Rosemary Feal, executive director of the MLA, said in a statement about the report that people shouldn’t panic. Those who completed the study are not sure if the numbers represent an anomaly or the start of a broader trend, but she added that colleges should work on recruiting and retaining students in their language programs.

Feal is worried the dip is due to financial pressure both on the university and the student level. Due to the economic impacts of the recession, students tend to prioritize practical and immediately useful courses. This trend reflects the decrease of students in the humanities and the increase of business degrees nationally and at the U.

Feal said it’s a mistake to assume that studying a foreign language offers fewer returns because the global job market is becoming more interconnected. The Department of Labor estimated that around 25,000 jobs will open for interpreters and translators between 2010 and 2020 — an estimated 42 percent growth. There is also an increasing demand for bilingual workers in financial sectors, the military and education.

Penman has a different theory. He thinks part of the reason for the drop is that understanding a language requires a different set of skills than most other courses.

“Learning a language is very difficult and the effort required differs from the standardized test approach that we have now,” Penman said.

He said learning a language is important because it “rounds you out as a person.” Some of the benefits of multilingualism include quicker brain function and a better ability to deal with ambiguities and conflicts. It may even help in resisting dementia, a disease that affects memory.

Penman said he’s learned more about the English language through his studies of Russian. It’s also helped him make new friends and learn about Russian culture, which he said is important given current events, such as Russia’s annexation of Crimea last year.

But he said one of the biggest drawbacks in studying a foreign language is the amount of time he’s put into it.

“Studying a language when you don’t need to is kind of a big sacrifice,” Penman said. “That’s where I’m at right now.”

Lisa Hutton, the academic advisor for the U’s Department of Languages and Literature, said her program’s staff tries to reach out to as many students as possible, informing them about the more than 20 languages currently offered at the university. They use events like the annual Major Expo to get the word out.

She said students who would like to study a foreign language but are having trouble making it work with their major can make an appointment with her or a peer advisor for help.

“Between daytime, hybrid, evening and summer accelerated classes, I’m sure we could find a language that would fit in their schedule and allow them to complete their major on time,” Hutton said. “It usually just requires thinking outside of the box and being willing to discover any new language that we offer.”

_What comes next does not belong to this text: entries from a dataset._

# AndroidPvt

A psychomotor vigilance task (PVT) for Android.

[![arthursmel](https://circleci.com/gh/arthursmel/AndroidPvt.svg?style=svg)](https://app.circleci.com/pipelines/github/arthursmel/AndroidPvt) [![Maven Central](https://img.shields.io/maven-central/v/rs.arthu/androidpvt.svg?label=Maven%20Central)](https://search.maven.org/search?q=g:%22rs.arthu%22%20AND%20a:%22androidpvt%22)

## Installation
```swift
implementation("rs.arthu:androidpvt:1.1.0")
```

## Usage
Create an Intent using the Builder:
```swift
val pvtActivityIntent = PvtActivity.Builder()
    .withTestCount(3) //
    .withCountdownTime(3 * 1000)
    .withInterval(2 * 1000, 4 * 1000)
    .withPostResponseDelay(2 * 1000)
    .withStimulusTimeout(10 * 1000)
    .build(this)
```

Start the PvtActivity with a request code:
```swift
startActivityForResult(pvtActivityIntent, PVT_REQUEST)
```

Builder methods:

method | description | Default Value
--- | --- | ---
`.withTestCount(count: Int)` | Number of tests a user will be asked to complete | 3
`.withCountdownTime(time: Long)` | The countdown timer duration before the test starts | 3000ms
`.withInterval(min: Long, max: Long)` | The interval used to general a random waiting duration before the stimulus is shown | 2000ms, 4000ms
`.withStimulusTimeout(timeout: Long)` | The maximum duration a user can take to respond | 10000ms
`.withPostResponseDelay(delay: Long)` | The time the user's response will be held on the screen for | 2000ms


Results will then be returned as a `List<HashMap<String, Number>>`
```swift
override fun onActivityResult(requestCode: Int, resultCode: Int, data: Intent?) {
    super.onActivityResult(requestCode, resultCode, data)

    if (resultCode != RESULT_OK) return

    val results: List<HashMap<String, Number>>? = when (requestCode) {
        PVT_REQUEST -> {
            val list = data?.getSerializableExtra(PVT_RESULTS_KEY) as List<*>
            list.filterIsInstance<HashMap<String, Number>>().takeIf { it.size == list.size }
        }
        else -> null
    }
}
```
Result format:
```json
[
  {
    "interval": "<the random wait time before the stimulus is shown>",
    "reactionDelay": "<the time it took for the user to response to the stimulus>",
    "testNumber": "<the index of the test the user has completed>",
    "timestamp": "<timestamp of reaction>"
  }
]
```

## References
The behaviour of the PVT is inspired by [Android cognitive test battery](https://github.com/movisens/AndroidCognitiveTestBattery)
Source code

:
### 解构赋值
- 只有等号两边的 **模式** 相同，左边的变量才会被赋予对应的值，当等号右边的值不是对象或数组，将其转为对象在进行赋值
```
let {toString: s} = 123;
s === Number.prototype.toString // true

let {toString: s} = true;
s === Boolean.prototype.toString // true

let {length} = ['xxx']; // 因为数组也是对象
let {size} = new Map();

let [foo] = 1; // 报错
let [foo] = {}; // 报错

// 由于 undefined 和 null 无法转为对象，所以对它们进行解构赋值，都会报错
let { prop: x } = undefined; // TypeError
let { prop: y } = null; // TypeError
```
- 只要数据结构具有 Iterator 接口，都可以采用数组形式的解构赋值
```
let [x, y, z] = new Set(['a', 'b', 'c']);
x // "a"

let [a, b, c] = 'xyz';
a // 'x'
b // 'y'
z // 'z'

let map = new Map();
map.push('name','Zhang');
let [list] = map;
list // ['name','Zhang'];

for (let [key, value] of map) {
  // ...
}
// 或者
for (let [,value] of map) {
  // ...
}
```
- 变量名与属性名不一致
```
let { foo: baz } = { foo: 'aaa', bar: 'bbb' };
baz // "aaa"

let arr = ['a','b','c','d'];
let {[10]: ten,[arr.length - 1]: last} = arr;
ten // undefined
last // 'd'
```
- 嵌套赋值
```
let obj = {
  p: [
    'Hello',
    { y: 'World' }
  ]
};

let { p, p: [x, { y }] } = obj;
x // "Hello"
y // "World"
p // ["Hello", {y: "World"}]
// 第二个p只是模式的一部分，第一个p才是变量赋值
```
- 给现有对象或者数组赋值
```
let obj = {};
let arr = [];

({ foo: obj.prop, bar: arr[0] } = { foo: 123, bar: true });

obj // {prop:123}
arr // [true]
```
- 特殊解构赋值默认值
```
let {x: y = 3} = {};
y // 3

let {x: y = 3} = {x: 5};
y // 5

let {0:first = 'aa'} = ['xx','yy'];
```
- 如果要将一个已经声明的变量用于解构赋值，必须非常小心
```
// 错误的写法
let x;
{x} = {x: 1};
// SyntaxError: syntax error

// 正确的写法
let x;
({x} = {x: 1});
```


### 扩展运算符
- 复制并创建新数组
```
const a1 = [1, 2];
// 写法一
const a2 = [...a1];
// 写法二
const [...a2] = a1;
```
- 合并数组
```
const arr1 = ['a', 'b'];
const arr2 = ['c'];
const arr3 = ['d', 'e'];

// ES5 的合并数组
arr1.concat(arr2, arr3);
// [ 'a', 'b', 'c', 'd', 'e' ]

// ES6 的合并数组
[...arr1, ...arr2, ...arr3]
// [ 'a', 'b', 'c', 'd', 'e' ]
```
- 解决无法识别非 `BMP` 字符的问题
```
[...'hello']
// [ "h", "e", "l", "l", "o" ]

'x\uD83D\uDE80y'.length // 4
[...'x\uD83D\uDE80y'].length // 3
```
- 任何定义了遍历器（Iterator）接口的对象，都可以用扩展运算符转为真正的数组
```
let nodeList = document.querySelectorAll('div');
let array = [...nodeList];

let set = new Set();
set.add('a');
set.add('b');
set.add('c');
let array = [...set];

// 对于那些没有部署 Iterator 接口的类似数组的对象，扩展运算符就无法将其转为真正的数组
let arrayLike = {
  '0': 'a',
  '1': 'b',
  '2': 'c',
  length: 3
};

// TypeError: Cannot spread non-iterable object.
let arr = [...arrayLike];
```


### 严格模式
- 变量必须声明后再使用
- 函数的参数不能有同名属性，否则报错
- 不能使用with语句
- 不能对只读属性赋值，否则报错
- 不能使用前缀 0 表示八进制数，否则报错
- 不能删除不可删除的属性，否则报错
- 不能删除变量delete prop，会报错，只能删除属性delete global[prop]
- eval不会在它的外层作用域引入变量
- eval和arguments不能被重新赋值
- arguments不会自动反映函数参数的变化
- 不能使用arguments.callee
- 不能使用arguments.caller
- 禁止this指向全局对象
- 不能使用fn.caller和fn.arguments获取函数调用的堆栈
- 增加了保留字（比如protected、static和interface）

The decline in enrollment with the U’s language classes does not mean that Utah, as a whole, will fall behind in bilingual residents. According to a 2011 report from the Economic Development Corporation of Utah, about a third of the state’s workforce are bilingual. This number is partially due to the number of members of The Church of Jesus Christ of Latter-day Saints, some of whom go on religious missions in countries where the dominant language is not English. The report also noted there are 180 languages spoken at the U, among students.

The state’s growing Latino population also plays a role in the high levels of bilingualism. Additionally, Utah is one of the nation’s leaders in dual-immersion programs. There are 104 elementary schools where students speak in English for half of the day and then in a foreign language, such Chinese, Spanish or Portuguese, for the other portion. These programs have led to a higher proficiency in the immersion language, increased memory and attention control, improved performance on standardized tests and improved cultural sensitivity.